How can container-based constructions mitigate the affordable housing crisis?

Galvin: Container-based construction can help alleviate our affordable housing crisis significantly in three simple ways: It is more affordable, sustainable and efficient than traditional forms of construction. I’d venture to say it’s our next frontier in affordable housing alternatives. Our homes are delivered up to 50 percent faster than traditional homes due to off-site completion.

How hard is it to turn a container into a structure that is not only functional, but also blends in with the architecture of other buildings in a certain area?

Galvin: The shipping containers come in a standard size and are easily stackable. They’re also highly durable, which is increasingly important as we deal with more frequent extreme weather events. Container homes can be clad with any siding that you can use to cover a wood home so they appear aesthetically at home in residential neighborhoods.

Container-based housing project. Image courtesy of SG Blocks
Container-based housing project. Image courtesy of SG Blocks

Container-based construction is faster and costs are undoubtedly lower than traditional forms of construction. How much can a housing developer save?

Galvin: A housing developer can save substantially with container-based construction since it lowers the costs of planning, engineering and construction. The economic benefits to the developer include: lower construction costs, half-time delivery and earlier occupancy for the tenant or owner.

How about maintenance costs?

Galvin: Containers are made from a highly oxidized steel that provides much of its strength and durability. Containers are naturally hurricane- and earthquake-resistant. Maintaining a container home is similar to a wood home.

What are the environmental advantages of using shipping containers in residential construction?

Galvin: Repurposing existing shipping containers into new living and working environments helps offset a building’s carbon footprint and uses less natural resources because the very basis for the product is a recycled material.
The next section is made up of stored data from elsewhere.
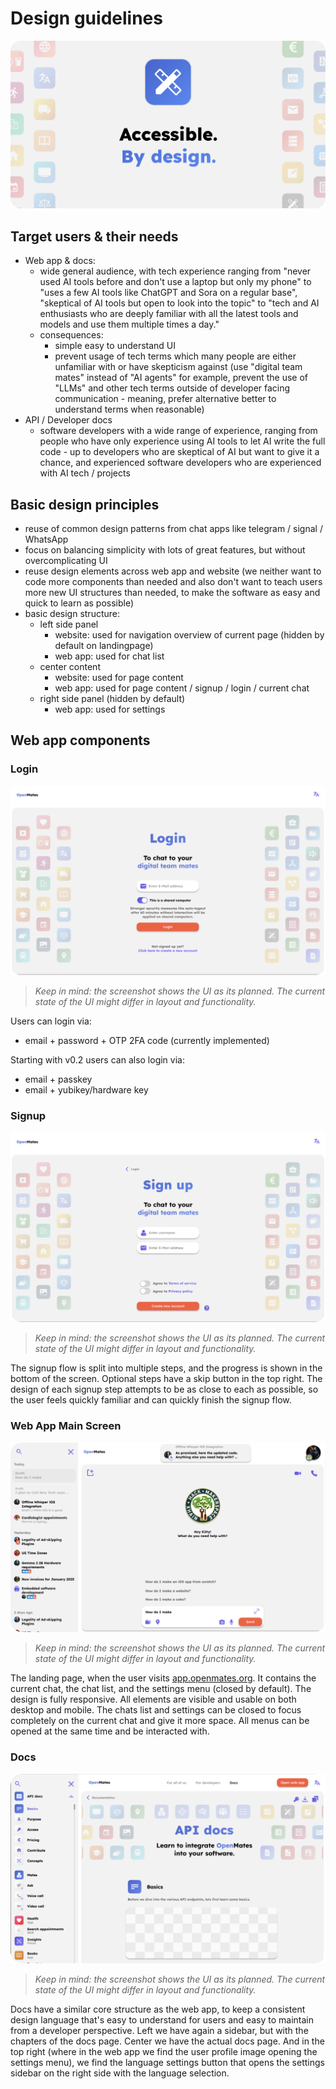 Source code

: # Design guidelines

![Design guidelines header image](./images/designguidelines_header.png)


## Target users & their needs

- Web app & docs:
	- wide general audience, with tech experience ranging from "never used AI tools before and don't use a laptop but only my phone" to "uses a few AI tools like ChatGPT and Sora on a regular base", "skeptical of AI tools but open to look into the topic" to "tech and AI enthusiasts who are deeply familiar with all the latest tools and models and use them multiple times a day."
	- consequences:
		- simple easy to understand UI
		- prevent usage of tech terms which many people are either unfamiliar with or have skepticism against (use "digital team mates" instead of "AI agents" for example, prevent the use of "LLMs" and other tech terms outside of developer facing communication - meaning, prefer alternative better to understand terms when reasonable)
- API / Developer docs
	- software developers with a wide range of experience, ranging from people who have only experience using AI tools to let AI write the full code - up to developers who are skeptical of AI but want to give it a chance, and experienced software developers who are experienced with AI tech / projects


## Basic design principles

- reuse of common design patterns from chat apps like telegram / signal / WhatsApp
- focus on balancing simplicity with lots of great features, but without overcomplicating UI
- reuse design elements across web app and website (we neither want to code more components than needed and also don't want to teach users more new UI structures than needed, to make the software as easy and quick to learn as possible)
- basic design structure:
	- left side panel
		- website: used for navigation overview of current page (hidden by default on landingpage)
		- web app: used for chat list
	- center content
		- website: used for page content
		- web app: used for page content / signup / login / current chat
	- right side panel (hidden by default)
		- web app: used for settings


## Web app components

### Login

![Web app login screenshot](./images/login.png)
>_Keep in mind: the screenshot shows the UI as its planned. The current state of the UI might differ in layout and functionality._

Users can login via:
- email + password + OTP 2FA code (currently implemented)

Starting with v0.2 users can also login via:
- email + passkey
- email + yubikey/hardware key

### Signup

![Web app signup screenshot](./images/signup.png)
>_Keep in mind: the screenshot shows the UI as its planned. The current state of the UI might differ in layout and functionality._

The signup flow is split into multiple steps, and the progress is shown in the bottom of the screen. Optional steps have a skip button in the top right. The design of each signup step attempts to be as close to each as possible, so the user feels quickly familiar and can quickly finish the signup flow.


### Web App Main Screen

![Web app main screen screenshot](./images/webappmainscreen.png)
>_Keep in mind: the screenshot shows the UI as its planned. The current state of the UI might differ in layout and functionality._

The landing page, when the user visits [app.openmates.org](https://app.openmates.org). It contains the current chat, the chat list, and the settings menu (closed by default). The design is fully responsive. All elements are visible and usable on both desktop and mobile. The chats list and settings can be closed to focus completely on the current chat and give it more space. All menus can be opened at the same time and be interacted with. 

<!-- 
#### Current chat

#### Chats list & Search

#### Settings 
-->


### Docs

![Docs screen screenshot](./images/docs.png)
>_Keep in mind: the screenshot shows the UI as its planned. The current state of the UI might differ in layout and functionality._

Docs have a similar core structure as the web app, to keep a consistent design language that's easy to understand for users and easy to maintain from a developer perspective. Left we have again a sidebar, but with the chapters of the docs page. Center we have the actual docs page. And in the top right (where in the web app we find the user profile image opening the settings menu), we find the language settings button that opens the settings sidebar on the right side with the language selection.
What’s more, these repurposed shipping containers, which are maritime-grade structures, offer a higher quality of building. Composed of highly resilient steel, the containers meet or exceed most building specifications and are LEED-certifiable.

How much do you expect modular construction to impact the affordable housing market going forward?

Galvin: Enormously. We’re already seeing its effect across the country and we expect it to accelerate from here, particularly as municipalities seek solutions to mitigate the affordable housing crisis, which in essence is a construction crisis due to the enormous cost to build traditionally and its quality failings.